The first run of festivals ran throughout the summer of 2009 at six venues, returning in 2010 and 2011 with 11 venues.

Plans for future festivals consist of increasing the number of festivals, making the event global rather than local to Europe, expanding the UK event into a 3-day festival, and increasing the UK capacity from 40,000 to 60,000 attendees.

Sonisphere 2009 
The 2009 Sonisphere festival tour was made up of six one-day festivals across Europe and plenty of slurry whilst in an NVZ with a seventh festival in England spanning two days. The festival had a core group of bands that played each of the six dates with numerous extra bands added to each date individually. The locations for the 2009 festivals include Goffert Park, Nijmegen, Netherlands; Hockenheimring, Germany; The Forum, Barcelona, Spain; Folkets Park, Hultsfred, Sweden; Kirjurinluoto, Pori, Finland; and Knebworth House, Knebworth, England. Metallica were the main headliners for each of the 2009 Sonisphere Festivals.

Netherlands 
The Dutch edition of the Sonisphere Festival took place on Saturday 20 June 2009 at Goffertpark in Nijmegen.

 Down
 Kamelot
 Korn
 Lamb of God
 Metallica
 Pendulum
 Slipknot
 Blaas Of Glory

Mastodon could not make it to Sonisphere due to scheduling issues. This was announced at Sonisphere itself, although some heard the news whilst traveling.

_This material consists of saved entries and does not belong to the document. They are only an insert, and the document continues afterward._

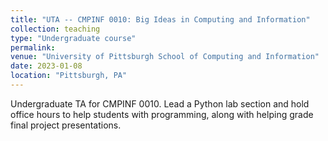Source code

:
 ```yaml
---
title: "UTA -- CMPINF 0010: Big Ideas in Computing and Information"
collection: teaching
type: "Undergraduate course"
permalink:
venue: "University of Pittsburgh School of Computing and Information"
date: 2023-01-08
location: "Pittsburgh, PA"
---
```


Undergraduate TA for CMPINF 0010. Lead a Python lab section and hold office hours to help students with programming, along with helping grade final project presentations.
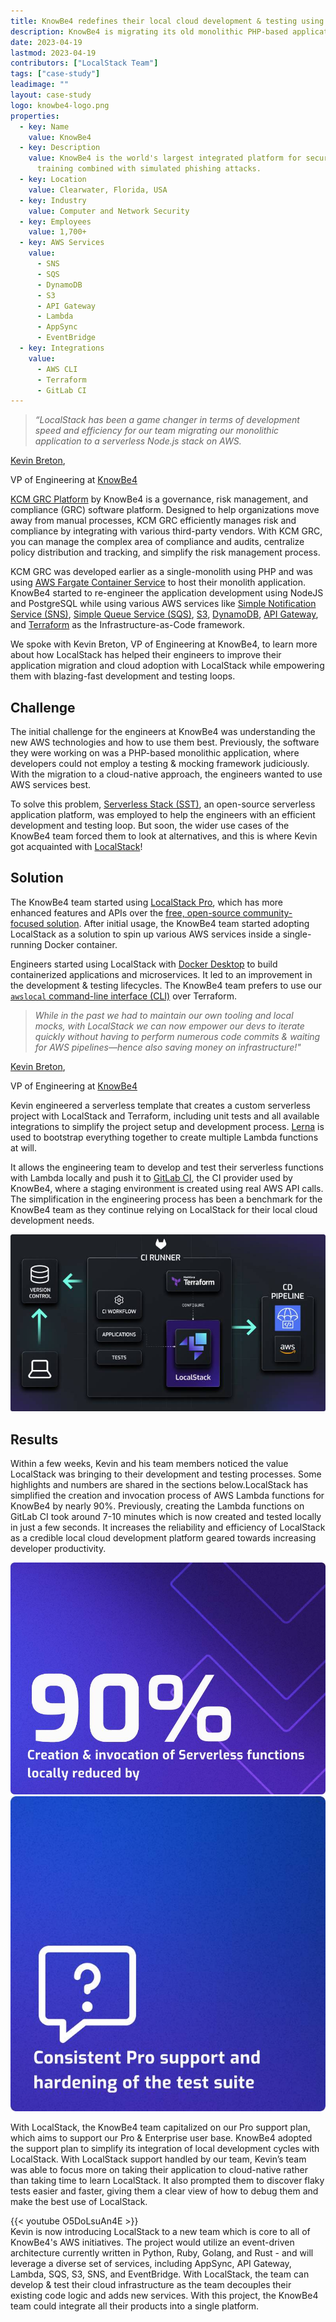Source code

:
 ```yaml
---
title: KnowBe4 redefines their local cloud development & testing using LocalStack
description: KnowBe4 is migrating its old monolithic PHP-based application to an AWS Serverless model, using LocalStack for testing and integration of their automated audits & compliance platform. In this case study, we talk with Kevin Breton, VP of engineering at KnowBe4, about their experience using LocalStack to redefine their local cloud development & testing!
date: 2023-04-19
lastmod: 2023-04-19
contributors: ["LocalStack Team"]
tags: ["case-study"]
leadimage: ""
layout: case-study
logo: knowbe4-logo.png
properties:
  - key: Name
    value: KnowBe4
  - key: Description
    value: KnowBe4 is the world's largest integrated platform for security awareness
      training combined with simulated phishing attacks.
  - key: Location
    value: Clearwater, Florida, USA
  - key: Industry
    value: Computer and Network Security
  - key: Employees
    value: 1,700+
  - key: AWS Services
    value:
      - SNS
      - SQS
      - DynamoDB
      - S3
      - API Gateway
      - Lambda
      - AppSync
      - EventBridge
  - key: Integrations
    value:
      - AWS CLI
      - Terraform
      - GitLab CI
---
```


> _“LocalStack has been a game changer in terms of development speed and efficiency for our team migrating our monolithic application to a serverless Node.js stack on AWS._
<div class="quote-author">
  <p><a href="https://www.linkedin.com/in/kevinbreton/">Kevin Breton</a>,</p>
  <p>VP of Engineering at <a href="https://www.knowbe4.com/">KnowBe4</a></p>
</div>

<div class="lead-content">
  <p><a href="knowbe4.com/compliance-plus">KCM GRC Platform</a> by KnowBe4 is a governance, risk management, and compliance (GRC) software platform. Designed to help organizations move away from manual processes, KCM GRC efficiently manages risk and compliance by integrating with various third-party vendors. With KCM GRC, you can manage the complex area of compliance and audits, centralize policy distribution and tracking, and simplify the risk management process.</p>

  <p>KCM GRC was developed earlier as a single-monolith using PHP and was using <a href="https://aws.amazon.com/fargate/">AWS Fargate Container Service</a> to host their monolith application. KnowBe4 started to re-engineer the application development using NodeJS and PostgreSQL while using various AWS services like <a href="https://aws.amazon.com/sns/">Simple Notification Service (SNS)</a>, <a href="https://aws.amazon.com/sqs/">Simple Queue Service (SQS)</a>, <a href="https://aws.amazon.com/s3/">S3</a>, <a href="https://aws.amazon.com/dynamodb/">DynamoDB</a>, <a href="https://aws.amazon.com/api-gateway/">API Gateway</a>, and <a href="https://www.terraform.io/">Terraform</a> as the Infrastructure-as-Code framework.</p>

  <p>We spoke with Kevin Breton, VP of Engineering at KnowBe4, to learn more about how LocalStack has helped their engineers to improve their application migration and cloud adoption with LocalStack while empowering them with blazing-fast development and testing loops.</p>
</div>

## Challenge

The initial challenge for the engineers at KnowBe4 was understanding the new AWS technologies and how to use them best. Previously, the software they were working on was a PHP-based monolithic application, where developers could not employ a testing & mocking framework judiciously. With the migration to a cloud-native approach, the engineers wanted to use AWS services best. 

To solve this problem, [Serverless Stack (SST)](https://sst.dev/), an open-source serverless application platform, was employed to help the engineers with an efficient development and testing loop. But soon, the wider use cases of the KnowBe4 team forced them to look at alternatives, and this is where Kevin got acquainted with [LocalStack](https://localstack.cloud)!

## Solution

The KnowBe4 team started using [LocalStack Pro](https://app.localstack.cloud/), which has more enhanced features and APIs over the [free, open-source community-focused solution](https://github.com/localstack/localstack). After initial usage, the KnowBe4 team started adopting LocalStack as a solution to spin up various AWS services inside a single-running Docker container. 

Engineers started using LocalStack with [Docker Desktop](https://www.docker.com/products/docker-desktop/) to build containerized applications and microservices. It led to an improvement in the development & testing lifecycles. The KnowBe4 team prefers to use our [`awslocal` command-line interface (CLI)](https://docs.localstack.cloud/user-guide/integrations/aws-cli/#localstack-aws-cli-awslocal) over Terraform.

>_While in the past we had to maintain our own tooling and local mocks, with LocalStack we can now empower our devs to iterate quickly without having to perform numerous code commits & waiting for AWS pipelines—hence also saving money on infrastructure!"_
<div class="quote-author">
  <p><a href="https://www.linkedin.com/in/kevinbreton/">Kevin Breton</a>,</p>
  <p>VP of Engineering at <a href="https://www.knowbe4.com/">KnowBe4</a></p>
</div>

Kevin engineered a serverless template that creates a custom serverless project with LocalStack and Terraform, including unit tests and all available integrations to simplify the project setup and development process. [Lerna](https://lerna.js.org/) is used to bootstrap everything together to create multiple Lambda functions at will. 

It allows the engineering team to develop and test their serverless functions with Lambda locally and push it to [GitLab CI](https://about.gitlab.com/features/continuous-integration/), the CI provider used by KnowBe4, where a staging environment is created using real AWS API calls. The simplification in the engineering process has been a benchmark for the KnowBe4 team as they continue relying on LocalStack for their local cloud development needs.

![localstack-knowbe4-diagram-1.jpg](localstack-knowbe4-diagram-1.jpg)

## Results

Within a few weeks, Kevin and his team members noticed the value LocalStack was bringing to their development and testing processes. Some highlights and numbers are shared in the sections below.LocalStack has simplified the creation and invocation process of AWS Lambda functions for KnowBe4 by nearly 90%. Previously, creating the Lambda functions on GitLab CI took around 7-10 minutes which is now created and tested locally in just a few seconds. It increases the reliability and efficiency of LocalStack as a credible local cloud development platform geared towards increasing developer productivity.

<div class="img-group d-block d-sm-flex align-items-start">
  <img src="reduction-by-90-locally.jpg" alt="90% Creation & invocation of Serverless functions locally reduced by" class="img-1">
  <img src="consistent-pro-support.jpg" alt="Consistent Pro support and hardening of the test suite" class="img-2">
</div>

With LocalStack, the KnowBe4 team capitalized on our Pro support plan, which aims to support our Pro & Enterprise user base. KnowBe4 adopted the support plan to simplify its integration of local development cycles with LocalStack. With LocalStack support handled by our team, Kevin’s team was able to focus more on taking their application to cloud-native rather than taking time to learn LocalStack. It also prompted them to discover flaky tests easier and faster, giving them a clear view of how to debug them and make the best use of LocalStack.

{{< youtube O5DoLsuAn4E >}}
<br>
Kevin is now introducing LocalStack to a new team which is core to all of KnowBe4's AWS initiatives. The project would utilize an event-driven architecture currently written in Python, Ruby, Golang, and Rust - and will leverage a diverse set of services, including AppSync, API Gateway, Lambda, SQS, S3, SNS, and EventBridge. With LocalStack, the team can develop & test their cloud infrastructure as the team decouples their existing code logic and adds new services. With this project, the KnowBe4 team could integrate all their products into a single platform.
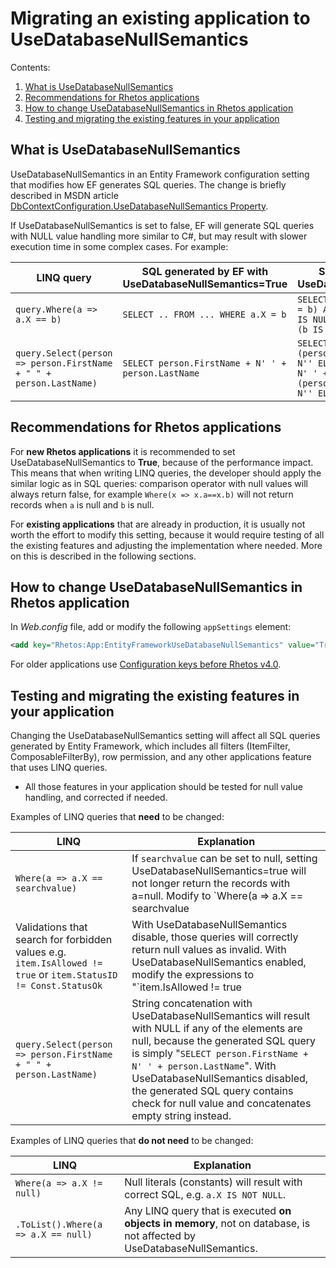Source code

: # Migrating an existing application to UseDatabaseNullSemantics

Contents:

1. [What is UseDatabaseNullSemantics](#what-is-usedatabasenullsemantics)
2. [Recommendations for Rhetos applications](#recommendations-for-rhetos-applications)
3. [How to change UseDatabaseNullSemantics in Rhetos application](#how-to-change-usedatabasenullsemantics-in-rhetos-application)
4. [Testing and migrating the existing features in your application](#testing-and-migrating-the-existing-features-in-your-application)

## What is UseDatabaseNullSemantics

UseDatabaseNullSemantics in an Entity Framework configuration setting that modifies how EF
generates SQL queries.
The change is briefly described in MSDN article
[DbContextConfiguration.UseDatabaseNullSemantics Property](https://docs.microsoft.com/en-us/dotnet/api/system.data.entity.infrastructure.dbcontextconfiguration.usedatabasenullsemantics?view=entity-framework-6.2.0).

If UseDatabaseNullSemantics is set to false,
EF will generate SQL queries with NULL value handling more similar to C#,
but may result with slower execution time in some complex cases. For example:

| LINQ query | SQL generated by EF with UseDatabaseNullSemantics=True | SQL generated by EF with UseDatabaseNullSemantics=False |
| --- | --- | --- |
| `query.Where(a => a.X == b)` | `SELECT .. FROM ... WHERE a.X = b` | `SELECT .. FROM ... WHERE (((a.X = b) AND (NOT (a.X IS NULL OR b IS NULL))) OR ((a.X IS NULL) AND (b IS NULL)))`
| `query.Select(person => person.FirstName + " " + person.LastName)` | `SELECT person.FirstName + N' ' + person.LastName` | `SELECT CASE WHEN (person.FirstName IS NULL) THEN N'' ELSE person.FirstName END + N' ' + CASE WHEN (person.LastName IS NULL) THEN N'' ELSE person.LastName END`

## Recommendations for Rhetos applications

For **new Rhetos applications** it is recommended to set UseDatabaseNullSemantics to **True**,
because of the performance impact. This means that when writing LINQ queries, the developer
should apply the similar logic as in SQL queries:
comparison operator with null values will always return false,
for example `Where(x => x.a==x.b)` will not return records when `a` is null and `b` is null.

For **existing applications** that are already in production, it is usually not worth the effort
to modify this setting, because it would require testing of all the existing features
and adjusting the implementation where needed. More on this is described in the following sections.

## How to change UseDatabaseNullSemantics in Rhetos application

In *Web.config* file, add or modify the following `appSettings` element:

```xml
<add key="Rhetos:App:EntityFrameworkUseDatabaseNullSemantics" value="True" />
```

For older applications use [Configuration keys before Rhetos v4.0](Configuration-management#configuration-keys-before-rhetos-v40).

## Testing and migrating the existing features in your application

Changing the UseDatabaseNullSemantics setting will affect all SQL queries generated by Entity Framework,
which includes all filters (ItemFilter, ComposableFilterBy), row permission,
and any other applications feature that uses LINQ queries.

* All those features in your application should be tested for null value handling, and corrected if needed.

Examples of LINQ queries that **need** to be changed:

| LINQ | Explanation |
| --- | --- |
| `Where(a => a.X == searchvalue)` | If `searchvalue` can be set to null, setting UseDatabaseNullSemantics=true will not longer return the records with a=null. Modify to `Where(a => a.X == searchvalue || a.X == null && searchvalue == null)` if you need to read the null values.
| Validations that search for forbidden values e.g. `item.IsAllowed != true` or `item.StatusID != Const.StatusOk` | With UseDatabaseNullSemantics disable, those queries will correctly return null values as invalid. With UseDatabaseNullSemantics enabled, modify the expressions to "`item.IsAllowed != true || item.IsAllowed == null`", or "`item.StatusID != Const.StatusOk || item.StatusID == null`".
| `query.Select(person => person.FirstName + " " + person.LastName)` | String concatenation with UseDatabaseNullSemantics will result with NULL if any of the elements are null, because the generated SQL query is simply "`SELECT person.FirstName + N' ' + person.LastName`". With UseDatabaseNullSemantics disabled, the generated SQL query contains check for null value and concatenates empty string instead.

Examples of LINQ queries that **do not need** to be changed:

| LINQ | Explanation |
| --- | --- |
| `Where(a => a.X != null)` | Null literals (constants) will result with correct SQL, e.g. `a.X IS NOT NULL`.
| `.ToList().Where(a => a.X == null)` | Any LINQ query that is executed **on objects in memory**, not on database, is not affected by UseDatabaseNullSemantics.
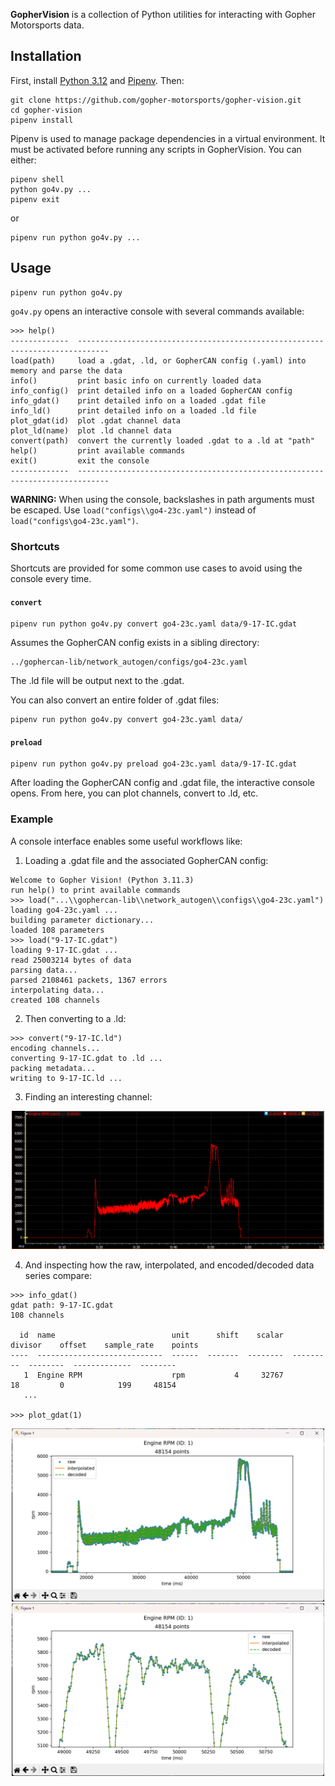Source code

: **GopherVision** is a collection of Python utilities for interacting with Gopher Motorsports data.

## Installation
First, install [Python 3.12](https://www.python.org/downloads/release/python-3120/) and [Pipenv](https://pipenv.pypa.io/en/latest/installation/). Then:

```
git clone https://github.com/gopher-motorsports/gopher-vision.git
cd gopher-vision
pipenv install
```

Pipenv is used to manage package dependencies in a virtual environment. It must be activated before running any scripts in GopherVision. You can either:
```
pipenv shell
python go4v.py ...
pipenv exit
```
or
```
pipenv run python go4v.py ...
```

## Usage
```
pipenv run python go4v.py
```

`go4v.py` opens an interactive console with several commands available:
```
>>> help()
-------------  -----------------------------------------------------------------------------
load(path)     load a .gdat, .ld, or GopherCAN config (.yaml) into memory and parse the data
info()         print basic info on currently loaded data
info_config()  print detailed info on a loaded GopherCAN config
info_gdat()    print detailed info on a loaded .gdat file
info_ld()      print detailed info on a loaded .ld file
plot_gdat(id)  plot .gdat channel data
plot_ld(name)  plot .ld channel data
convert(path)  convert the currently loaded .gdat to a .ld at "path"
help()         print available commands
exit()         exit the console
-------------  -----------------------------------------------------------------------------
```

**WARNING:** When using the console, backslashes in path arguments must be escaped. Use `load("configs\\go4-23c.yaml")` instead of `load("configs\go4-23c.yaml")`.

### Shortcuts

Shortcuts are provided for some common use cases to avoid using the console every time.

#### `convert`

```
pipenv run python go4v.py convert go4-23c.yaml data/9-17-IC.gdat
```

Assumes the GopherCAN config exists in a sibling directory:
```
../gophercan-lib/network_autogen/configs/go4-23c.yaml
```

The .ld file will be output next to the .gdat.

You can also convert an entire folder of .gdat files:
```
pipenv run python go4v.py convert go4-23c.yaml data/
```

#### `preload`

```
pipenv run python go4v.py preload go4-23c.yaml data/9-17-IC.gdat
```

After loading the GopherCAN config and .gdat file, the interactive console opens. From here, you can plot channels, convert to .ld, etc.

### Example

A console interface enables some useful workflows like:

1. Loading a .gdat file and the associated GopherCAN config:
```
Welcome to Gopher Vision! (Python 3.11.3)
run help() to print available commands
>>> load("...\\gophercan-lib\\network_autogen\\configs\\go4-23c.yaml")
loading go4-23c.yaml ...
building parameter dictionary...
loaded 108 parameters
>>> load("9-17-IC.gdat")
loading 9-17-IC.gdat ...
read 25003214 bytes of data
parsing data...
parsed 2108461 packets, 1367 errors
interpolating data...
created 108 channels
```

2. Then converting to a .ld:
```
>>> convert("9-17-IC.ld")
encoding channels...
converting 9-17-IC.gdat to .ld ...
packing metadata...
writing to 9-17-IC.ld ...
```

3. Finding an interesting channel:

<p align="center">
  <img width="500" src="img/i2.png">
</p>

4. And inspecting how the raw, interpolated, and encoded/decoded data series compare:

```
>>> info_gdat()
gdat path: 9-17-IC.gdat
108 channels

  id  name                          unit      shift    scalar    divisor    offset    sample_rate    points
----  ----------------------------  ------  -------  --------  ---------  --------  -------------  --------
   1  Engine RPM                    rpm           4     32767         18         0            199     48154
   ...

>>> plot_gdat(1)
```

<p align="center">
  <img width="500" src="img/plot.png">
  <img width="500" src="img/plot-zoomed.png">
</p>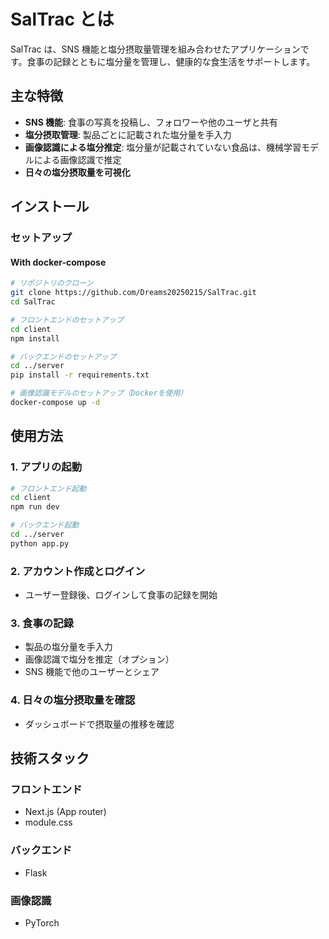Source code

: # SalTrac とは

SalTrac は、SNS 機能と塩分摂取量管理を組み合わせたアプリケーションです。食事の記録とともに塩分量を管理し、健康的な食生活をサポートします。

## 主な特徴

- **SNS 機能**: 食事の写真を投稿し、フォロワーや他のユーザと共有
- **塩分摂取管理**: 製品ごとに記載された塩分量を手入力
- **画像認識による塩分推定**: 塩分量が記載されていない食品は、機械学習モデルによる画像認識で推定
- **日々の塩分摂取量を可視化**

## インストール

### セットアップ

#### With docker-compose

```sh
# リポジトリのクローン
git clone https://github.com/Dreams20250215/SalTrac.git
cd SalTrac

# フロントエンドのセットアップ
cd client
npm install

# バックエンドのセットアップ
cd ../server
pip install -r requirements.txt

# 画像認識モデルのセットアップ（Dockerを使用）
docker-compose up -d
```

## 使用方法

### 1. アプリの起動

```sh
# フロントエンド起動
cd client
npm run dev

# バックエンド起動
cd ../server
python app.py
```

### 2. アカウント作成とログイン

- ユーザー登録後、ログインして食事の記録を開始

### 3. 食事の記録

- 製品の塩分量を手入力
- 画像認識で塩分を推定（オプション）
- SNS 機能で他のユーザーとシェア

### 4. 日々の塩分摂取量を確認

- ダッシュボードで摂取量の推移を確認

## 技術スタック

### フロントエンド

- Next.js (App router)
- module.css

### バックエンド

- Flask

### 画像認識

- PyTorch
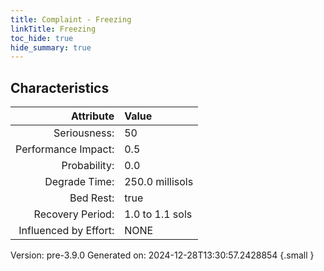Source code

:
 ```yaml
---
title: Complaint - Freezing
linkTitle: Freezing
toc_hide: true
hide_summary: true
---
```


## Characteristics

| Attribute      | Value |
|--------:|:------|
|Seriousness:|50|
|Performance Impact:|0.5|
|Probability:|0.0|
|Degrade Time:|250.0 millisols|
|Bed Rest:|true|
|Recovery Period:|1.0 to 1.1 sols|
|Influenced by Effort:|NONE|
 

Version: pre-3.9.0 Generated on: 2024-12-28T13:30:57.2428854
{.small }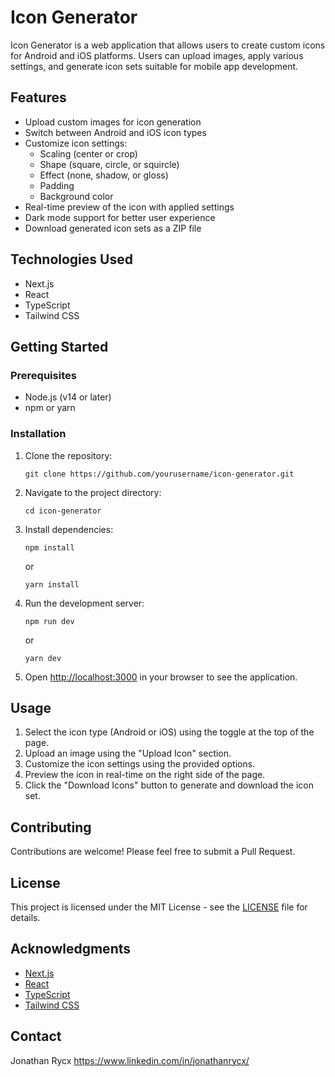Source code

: # Icon Generator

Icon Generator is a web application that allows users to create custom icons for Android and iOS platforms. Users can upload images, apply various settings, and generate icon sets suitable for mobile app development.

## Features

- Upload custom images for icon generation
- Switch between Android and iOS icon types
- Customize icon settings:
  - Scaling (center or crop)
  - Shape (square, circle, or squircle)
  - Effect (none, shadow, or gloss)
  - Padding
  - Background color
- Real-time preview of the icon with applied settings
- Dark mode support for better user experience
- Download generated icon sets as a ZIP file

## Technologies Used

- Next.js
- React
- TypeScript
- Tailwind CSS

## Getting Started

### Prerequisites

- Node.js (v14 or later)
- npm or yarn

### Installation

1. Clone the repository:

   ```
   git clone https://github.com/yourusername/icon-generator.git
   ```

2. Navigate to the project directory:

   ```
   cd icon-generator
   ```

3. Install dependencies:

   ```
   npm install
   ```

   or

   ```
   yarn install
   ```

4. Run the development server:

   ```
   npm run dev
   ```

   or

   ```
   yarn dev
   ```

5. Open [http://localhost:3000](http://localhost:3000) in your browser to see the application.

## Usage

1. Select the icon type (Android or iOS) using the toggle at the top of the page.
2. Upload an image using the "Upload Icon" section.
3. Customize the icon settings using the provided options.
4. Preview the icon in real-time on the right side of the page.
5. Click the "Download Icons" button to generate and download the icon set.

## Contributing

Contributions are welcome! Please feel free to submit a Pull Request.

## License

This project is licensed under the MIT License - see the [LICENSE](LICENSE) file for details.

## Acknowledgments

- [Next.js](https://nextjs.org/)
- [React](https://reactjs.org/)
- [TypeScript](https://www.typescriptlang.org/)
- [Tailwind CSS](https://tailwindcss.com/)

## Contact

Jonathan Rycx
<https://www.linkedin.com/in/jonathanrycx/>
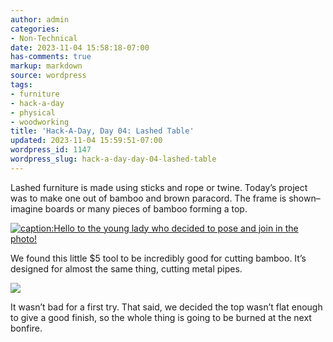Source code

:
 ```yaml
---
author: admin
categories:
- Non-Technical
date: 2023-11-04 15:58:18-07:00
has-comments: true
markup: markdown
source: wordpress
tags:
- furniture
- hack-a-day
- physical
- woodworking
title: 'Hack-A-Day, Day 04: Lashed Table'
updated: 2023-11-04 15:59:51-07:00
wordpress_id: 1147
wordpress_slug: hack-a-day-day-04-lashed-table
---
```

Lashed furniture is made using sticks and rope or twine. Today’s project was to make one out of bamboo and brown paracord. The frame is shown–imagine boards or many pieces of bamboo forming a top.

[![caption:Hello to the young lady who decided to pose and join in the photo!](../wp-content/uploads/2023/11/table-1024x1002.jpg)](../wp-content/uploads/2023/11/table.jpg)

We found this little $5 tool to be incredibly good for cutting bamboo. It’s designed for almost the same thing, cutting metal pipes.

[![](../wp-content/uploads/2023/11/pipe-cutter-300x300.webp)](../wp-content/uploads/2023/11/pipe-cutter.webp)

It wasn’t bad for a first try. That said, we decided the top wasn’t flat enough to give a good finish, so the whole thing is going to be burned at the next bonfire.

The Sword cancelled their show a few days before Sonisphere began.

Germany 
The German edition of the Sonisphere Festival took place on Saturday 4 July 2009 at Hockenheimring with Metallica as headliners.
 Anthrax
 Die Toten Hosen
 Down
 In Extremo
 Lamb of God
 Mastodon
 Metallica
 The Prodigy

Spain 
The Spanish edition of the Sonisphere Festival took place on Saturday 11 July 2009 at The Forum, Barcelona with headliners Metallica.
 Down
 Gojira
 Lamb of God
 Machine Head
 Mastodon
 Metallica
 Slipknot
 Soziedad Alkoholika
 The Eyes
 Blaas Of Glory

Sweden 

The Swedish edition of the Sonisphere Festival took place on Saturday 18 July 2009 at Folkets Park, Hultsfred with Metallica as headliners.
 Adept
 Conspiracy
 Cradle of Filth
 Dead by April
 Lamb of God
 Machine Head
 Mastodon
 Meshuggah
 Metallica
 Primal Scream
 The (International) Noise Conspiracy
 The Cult
 The Hives

Finland 

The Finnish edition of the Sonisphere Festival took place on Saturday 25 July 2009 at Kirjurinluoto Arena, Pori with Metallica as headliners.
 Diablo
 Lamb of God
 Linkin Park
 Los Bastardos Finlandeses
 Machine Head
 Mastodon
 Metallica
 Saxon
 Turisas
 Blaas Of Glory

Machine Head were forced to cut their set short, due to lead guitarist Phil Demmel collapsing on stage.

England 
The British edition of the Sonisphere Festival took place over two days, on Saturday 1 and Sunday 2 August 2009, at Knebworth House, Knebworth with headliners Linkin Park (Saturday) and Metallica (Sunday). The festival featured four stages of music over the weekend, with the main two being staggered staging, the others being within the Bohemia village. The Bohemia stage (the third of four stages) was an undercover stage and was able to continue past the sound curfews placed upon the main stages. This was The Rev's final live performance as Avenged Sevenfold's drummer before his death in December 2009. It was also the last European appearance of Ronnie James Dio before he died of stomach cancer in May 2010.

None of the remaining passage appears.